Exercise requirements: Nothing but the lines from the start of the entries through the line holding "are defined similarly" is to be repeated, exactly and with pictures excluded.

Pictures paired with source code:
·····

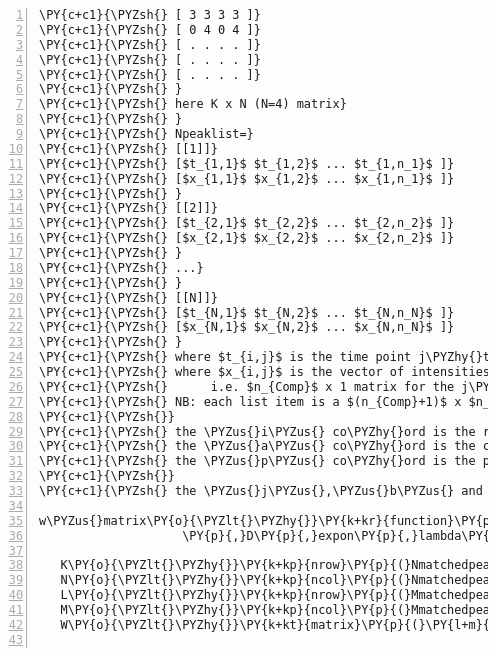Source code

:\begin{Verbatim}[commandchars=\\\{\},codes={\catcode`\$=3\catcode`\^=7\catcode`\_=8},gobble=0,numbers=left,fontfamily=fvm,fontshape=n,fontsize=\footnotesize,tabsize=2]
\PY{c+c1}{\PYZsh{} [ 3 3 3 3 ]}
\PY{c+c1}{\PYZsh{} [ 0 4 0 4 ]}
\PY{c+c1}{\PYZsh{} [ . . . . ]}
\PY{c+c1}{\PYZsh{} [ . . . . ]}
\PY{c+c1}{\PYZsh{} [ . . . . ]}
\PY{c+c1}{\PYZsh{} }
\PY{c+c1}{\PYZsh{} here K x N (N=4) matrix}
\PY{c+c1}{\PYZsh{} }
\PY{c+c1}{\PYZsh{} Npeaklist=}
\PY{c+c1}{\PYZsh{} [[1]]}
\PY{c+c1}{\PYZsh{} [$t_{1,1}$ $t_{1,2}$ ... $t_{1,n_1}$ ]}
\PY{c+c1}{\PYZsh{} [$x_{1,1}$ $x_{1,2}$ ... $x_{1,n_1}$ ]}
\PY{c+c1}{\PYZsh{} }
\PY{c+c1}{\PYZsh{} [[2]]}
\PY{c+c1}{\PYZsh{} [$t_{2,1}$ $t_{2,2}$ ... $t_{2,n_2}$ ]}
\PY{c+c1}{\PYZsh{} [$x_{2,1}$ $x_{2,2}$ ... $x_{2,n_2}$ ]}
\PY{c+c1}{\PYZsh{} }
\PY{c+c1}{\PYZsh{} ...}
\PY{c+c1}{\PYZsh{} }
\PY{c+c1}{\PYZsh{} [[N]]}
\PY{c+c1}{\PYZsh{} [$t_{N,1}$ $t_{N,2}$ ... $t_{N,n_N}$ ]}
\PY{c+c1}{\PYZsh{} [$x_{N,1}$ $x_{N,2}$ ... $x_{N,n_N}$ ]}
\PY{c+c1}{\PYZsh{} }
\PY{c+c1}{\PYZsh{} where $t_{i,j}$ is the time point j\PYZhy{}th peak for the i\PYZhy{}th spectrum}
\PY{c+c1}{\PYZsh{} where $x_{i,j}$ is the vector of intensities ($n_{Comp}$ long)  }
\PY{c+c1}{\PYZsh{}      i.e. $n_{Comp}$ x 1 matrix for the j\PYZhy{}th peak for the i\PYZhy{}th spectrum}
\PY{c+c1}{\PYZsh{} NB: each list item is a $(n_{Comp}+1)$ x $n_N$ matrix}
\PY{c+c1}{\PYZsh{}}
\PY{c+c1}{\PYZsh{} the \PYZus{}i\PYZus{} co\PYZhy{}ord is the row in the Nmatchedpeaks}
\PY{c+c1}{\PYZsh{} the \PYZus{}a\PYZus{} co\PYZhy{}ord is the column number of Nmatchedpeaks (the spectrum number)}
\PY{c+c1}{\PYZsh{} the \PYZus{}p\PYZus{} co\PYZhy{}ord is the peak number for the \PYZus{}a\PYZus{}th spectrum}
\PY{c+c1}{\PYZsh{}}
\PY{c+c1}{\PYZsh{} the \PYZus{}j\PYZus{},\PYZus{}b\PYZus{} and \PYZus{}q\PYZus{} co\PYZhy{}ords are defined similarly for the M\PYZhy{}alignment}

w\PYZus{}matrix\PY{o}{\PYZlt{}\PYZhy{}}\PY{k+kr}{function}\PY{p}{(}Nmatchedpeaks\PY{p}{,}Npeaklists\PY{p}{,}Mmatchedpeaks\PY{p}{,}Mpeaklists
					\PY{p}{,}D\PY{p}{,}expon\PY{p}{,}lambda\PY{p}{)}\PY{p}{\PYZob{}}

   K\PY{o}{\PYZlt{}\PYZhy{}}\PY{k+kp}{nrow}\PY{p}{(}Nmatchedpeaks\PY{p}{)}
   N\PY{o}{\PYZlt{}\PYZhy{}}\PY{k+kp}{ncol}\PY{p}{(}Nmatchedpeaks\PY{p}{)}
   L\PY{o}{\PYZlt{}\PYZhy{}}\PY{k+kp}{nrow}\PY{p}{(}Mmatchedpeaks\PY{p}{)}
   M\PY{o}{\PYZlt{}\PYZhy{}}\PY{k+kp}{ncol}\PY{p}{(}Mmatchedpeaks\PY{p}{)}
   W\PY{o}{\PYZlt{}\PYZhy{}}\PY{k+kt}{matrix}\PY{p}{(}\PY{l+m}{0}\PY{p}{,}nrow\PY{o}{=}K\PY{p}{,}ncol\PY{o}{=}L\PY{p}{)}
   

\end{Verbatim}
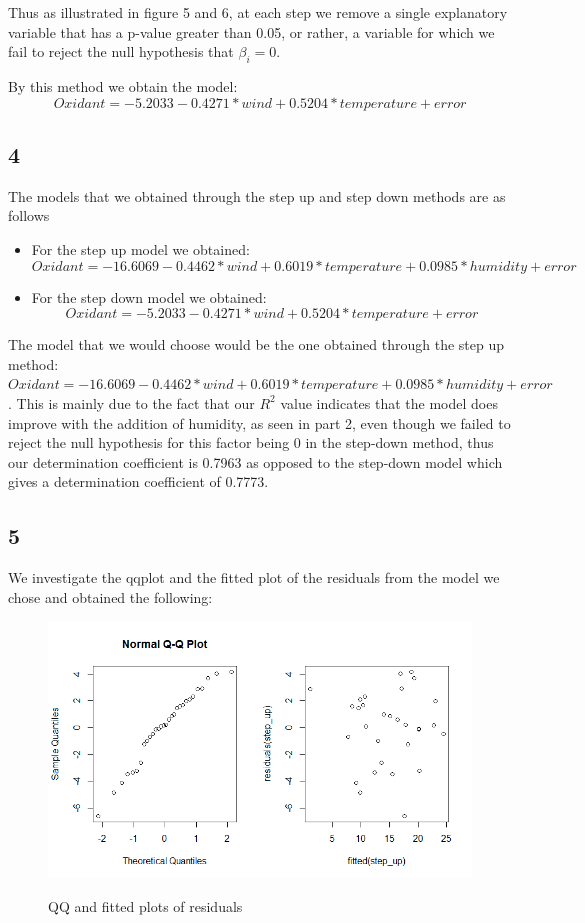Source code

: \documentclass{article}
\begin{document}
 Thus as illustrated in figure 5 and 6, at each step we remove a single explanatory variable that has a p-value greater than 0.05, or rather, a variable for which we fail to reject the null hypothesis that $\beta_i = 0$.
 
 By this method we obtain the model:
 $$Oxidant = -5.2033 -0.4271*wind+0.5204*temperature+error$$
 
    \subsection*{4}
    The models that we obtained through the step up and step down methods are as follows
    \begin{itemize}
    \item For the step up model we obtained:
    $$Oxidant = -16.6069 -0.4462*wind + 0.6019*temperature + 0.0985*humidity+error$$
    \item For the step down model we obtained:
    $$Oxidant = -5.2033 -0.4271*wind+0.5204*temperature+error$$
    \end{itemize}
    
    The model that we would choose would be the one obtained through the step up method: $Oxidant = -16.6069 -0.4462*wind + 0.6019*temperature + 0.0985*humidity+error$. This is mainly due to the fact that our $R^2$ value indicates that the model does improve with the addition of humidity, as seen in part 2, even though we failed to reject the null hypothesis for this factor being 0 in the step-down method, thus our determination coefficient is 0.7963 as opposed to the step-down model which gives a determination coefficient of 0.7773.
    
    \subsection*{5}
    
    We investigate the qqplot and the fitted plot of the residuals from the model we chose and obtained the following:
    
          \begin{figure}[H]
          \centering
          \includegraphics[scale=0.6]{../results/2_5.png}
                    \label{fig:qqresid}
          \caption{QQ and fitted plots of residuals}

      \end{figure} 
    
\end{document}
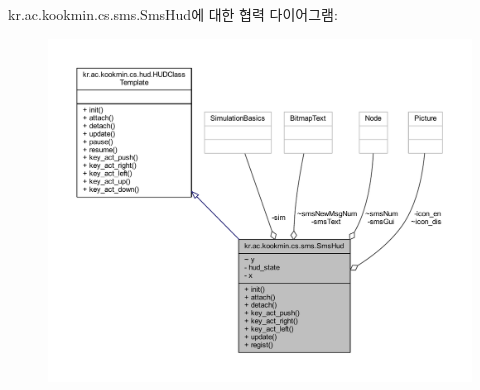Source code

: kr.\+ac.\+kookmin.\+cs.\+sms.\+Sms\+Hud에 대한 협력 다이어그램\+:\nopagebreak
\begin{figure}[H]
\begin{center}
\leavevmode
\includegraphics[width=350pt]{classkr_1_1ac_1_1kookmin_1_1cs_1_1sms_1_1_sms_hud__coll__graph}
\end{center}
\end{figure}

·····

Answer for this exercise:
Source code

:\begin{Verbatim}[commandchars=\\\{\},codes={\catcode`\$=3\catcode`\^=7\catcode`\_=8},gobble=0,numbers=left,fontfamily=fvm,fontshape=n,fontsize=\footnotesize,tabsize=2]
\PY{c+c1}{\PYZsh{} [ 3 3 3 3 ]}
\PY{c+c1}{\PYZsh{} [ 0 4 0 4 ]}
\PY{c+c1}{\PYZsh{} [ . . . . ]}
\PY{c+c1}{\PYZsh{} [ . . . . ]}
\PY{c+c1}{\PYZsh{} [ . . . . ]}
\PY{c+c1}{\PYZsh{} }
\PY{c+c1}{\PYZsh{} here K x N (N=4) matrix}
\PY{c+c1}{\PYZsh{} }
\PY{c+c1}{\PYZsh{} Npeaklist=}
\PY{c+c1}{\PYZsh{} [[1]]}
\PY{c+c1}{\PYZsh{} [$t_{1,1}$ $t_{1,2}$ ... $t_{1,n_1}$ ]}
\PY{c+c1}{\PYZsh{} [$x_{1,1}$ $x_{1,2}$ ... $x_{1,n_1}$ ]}
\PY{c+c1}{\PYZsh{} }
\PY{c+c1}{\PYZsh{} [[2]]}
\PY{c+c1}{\PYZsh{} [$t_{2,1}$ $t_{2,2}$ ... $t_{2,n_2}$ ]}
\PY{c+c1}{\PYZsh{} [$x_{2,1}$ $x_{2,2}$ ... $x_{2,n_2}$ ]}
\PY{c+c1}{\PYZsh{} }
\PY{c+c1}{\PYZsh{} ...}
\PY{c+c1}{\PYZsh{} }
\PY{c+c1}{\PYZsh{} [[N]]}
\PY{c+c1}{\PYZsh{} [$t_{N,1}$ $t_{N,2}$ ... $t_{N,n_N}$ ]}
\PY{c+c1}{\PYZsh{} [$x_{N,1}$ $x_{N,2}$ ... $x_{N,n_N}$ ]}
\PY{c+c1}{\PYZsh{} }
\PY{c+c1}{\PYZsh{} where $t_{i,j}$ is the time point j\PYZhy{}th peak for the i\PYZhy{}th spectrum}
\PY{c+c1}{\PYZsh{} where $x_{i,j}$ is the vector of intensities ($n_{Comp}$ long)  }
\PY{c+c1}{\PYZsh{}      i.e. $n_{Comp}$ x 1 matrix for the j\PYZhy{}th peak for the i\PYZhy{}th spectrum}
\PY{c+c1}{\PYZsh{} NB: each list item is a $(n_{Comp}+1)$ x $n_N$ matrix}
\PY{c+c1}{\PYZsh{}}
\PY{c+c1}{\PYZsh{} the \PYZus{}i\PYZus{} co\PYZhy{}ord is the row in the Nmatchedpeaks}
\PY{c+c1}{\PYZsh{} the \PYZus{}a\PYZus{} co\PYZhy{}ord is the column number of Nmatchedpeaks (the spectrum number)}
\PY{c+c1}{\PYZsh{} the \PYZus{}p\PYZus{} co\PYZhy{}ord is the peak number for the \PYZus{}a\PYZus{}th spectrum}
\PY{c+c1}{\PYZsh{}}
\PY{c+c1}{\PYZsh{} the \PYZus{}j\PYZus{},\PYZus{}b\PYZus{} and \PYZus{}q\PYZus{} co\PYZhy{}ords are defined similarly for the M\PYZhy{}alignment}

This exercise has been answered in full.